[Data entries]
'''

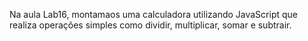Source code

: Na aula Lab16, montamaos uma calculadora utilizando JavaScript 
que realiza operações simples como dividir, multiplicar, somar e subtrair.
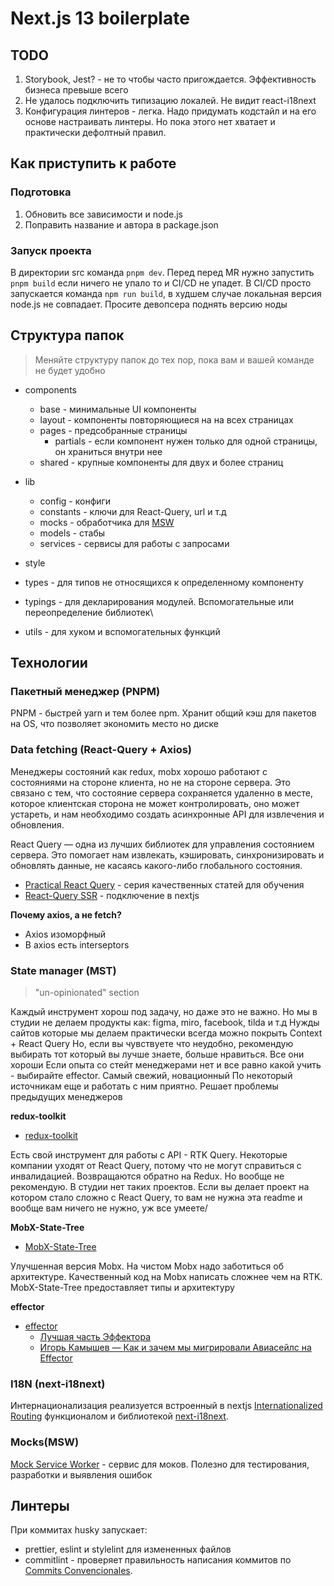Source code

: # Next.js 13 boilerplate

## TODO

1. Storybook, Jest? - не то чтобы часто пригождается. Эффективность бизнеса превыше всего
2. Не удалось подключить типизацию локалей. Не видит react-i18next
3. Конфигурация линтеров - легка. Надо придумать кодстайл и на его основе настраивать линтеры.
   Но пока этого нет хватает и практически дефолтный правил.

## Как приступить к работе

### Подготовка

1. Обновить все зависимости и node.js
2. Поправить название и автора в package.json

### Запуск проекта

В директории src команда `pnpm dev`.
Перед перед MR нужно запустить `pnpm build` если ничего не упало то и CI/CD не упадет.
В CI/CD просто запускается команда `npm run build`, в худшем случае локальная версия node.js не совпадает. Просите девопсера поднять версию ноды

## Структура папок

> Меняйте структуру папок до тех пор, пока вам и вашей команде не будет удобно

- components

  - base - минимальные UI компоненты
  - layout - компоненты повторяющиеся на на всех страницах
  - pages - предсобранные страницы
    - partials - если компонент нужен только для одной страницы, он храниться внутри нее
  - shared - крупные компоненты для двух и более страниц
- lib
  - config - конфиги
  - constants - ключи для React-Query, url и т.д
  - mocks - обработчика для [MSW](#Mocks(MSW))
  - models - стабы
  - services - сервисы для работы с запросами
- style
- types - для типов не относящихся к определенному компоненту
- typings - для декларирования модулей. Вспомогательные или переопределение библиотек\
- utils - для хуком и вспомогательных функций

## Технологии

### Пакетный менеджер (PNPM)

PNPM - быстрей yarn и тем более npm. Хранит общий кэш для пакетов на OS, что позволяет экономить место но диске

### Data fetching (React-Query + Axios)

Менеджеры состояний как redux, mobx хорошо работают с состояниями на стороне клиента, но не на стороне сервера. Это связано с тем, что состояние сервера сохраняется удаленно в месте, которое клиентская сторона не может контролировать, оно может устареть, и нам необходимо создать асинхронные API для извлечения и обновления.

React Query — одна из лучших библиотек для управления состоянием сервера. Это помогает нам извлекать, кэшировать, синхронизировать и обновлять данные, не касаясь какого-либо глобального состояния.

- [Practical React Query](https://tkdodo.eu/blog/practical-react-query) - серия качественных статей для обучения
- [React-Query SSR](https://tanstack.com/query/v4/docs/guides/ssr) - подключение в nextjs

**Почему axios, а не fetch?**

- Axios изоморфный
- В axios есть interseptors

### State manager (MST)

> "un-opinionated" section

Каждый инструмент хорош под задачу, но даже это не важно. Но мы в студии не делаем продукты как: figma, miro, facebook, tilda и т.д
Нужды сайтов которые мы делаем практически всегда можно покрыть Context + React Query
Но, если вы чувствуете что неудобно, рекомендую выбирать тот который вы лучше знаете, больше нравиться. Все они хороши
Если опыта со стейт менеджерами нет и все равно какой учить - выбирайте effector. Самый свежий, новационный
По некоторый источникам еще и работать с ним приятно. Решает проблемы предыдущих менеджеров

**redux-toolkit**

- [redux-toolkit](https://redux-toolkit.js.org/)

Есть свой инструмент для работы c API - RTK Query. Некоторые компании уходят от React Query, потому что не могут справиться с инвалидацией. Возвращаются обратно на Redux.
Но вообще не рекомендую. В студии нет таких проектов. Если вы делает проект на котором стало сложно с React Query, то вам не нужна эта readme и вообще вам ничего не нужно, уж все умеете/

**MobX-State-Tree**

- [MobX-State-Tree](https://mobx-state-tree.js.org/intro/welcome)

Улучшенная версия Mobx. На чистом Mobx надо заботиться об архитектуре. Качественный код на Mobx написать сложнее чем на RTK. MobX-State-Tree предоставляет типы и архитектуру

**effector**

- [effector](https://mobx-state-tree.js.org/intro/welcome)
  - [Лучшая часть Эффектора](https://community.effector.dev/core/best-part-4jb1)
  - [Игорь Камышев — Как и зачем мы мигрировали Авиасейлс на Effector](https://www.youtube.com/watch?v=HYaSnVEZiFk)

### I18N (next-i18next)

Интернационализация реализуется встроенный в nextjs [Internationalized Routing](https://nextjs.org/docs/advanced-features/i18n-routing#limits-for-the-i18n-config) функционалом и библиотекой [next-i18next](https://github.com/i18next/next-i18next).

### Mocks(MSW)

[Mock Service Worker](https://mswjs.io/) - сервис для моков. Полезно для тестирования, разработки и выявления ошибок

## Линтеры

При коммитах husky запускает:

- prettier, eslint и stylelint для измененных файлов
- commitlint - проверяет правильность написания коммитов по [Commits Convencionales](https://www.conventionalcommits.org/es/v1.0.0-beta.3/).
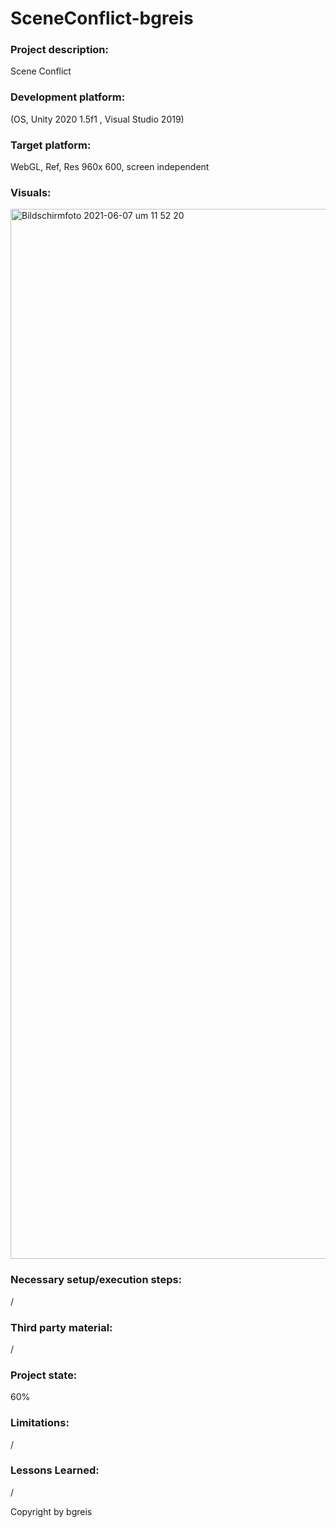 # SceneConflict-bgreis

### Project description: 
Scene Conflict

### Development platform: 
(OS, Unity 2020 1.5f1 , Visual Studio 2019)

### Target platform: 
WebGL, Ref, Res 960x 600, screen independent 


### Visuals: 
<img width="1680" alt="Bildschirmfoto 2021-06-07 um 11 52 20" src="https://user-images.githubusercontent.com/72389948/120996713-de0ef780-c786-11eb-96b6-c855b4b1a28f.png">

### Necessary setup/execution steps: 
/

### Third party material: 
/

### Project state: 
60%
### Limitations: 
/

### Lessons Learned:
/

Copyright by bgreis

'''

Task description: Where a line of the data includes the string "инструмент", list that line.

Solution to this task:
Каждый инструмент хорош под задачу, но даже это не важно. Но мы в студии не делаем продукты как: figma, miro, facebook, tilda и т.д
Есть свой инструмент для работы c API - RTK Query. Некоторые компании уходят от React Query, потому что не могут справиться с инвалидацией. Возвращаются обратно на Redux.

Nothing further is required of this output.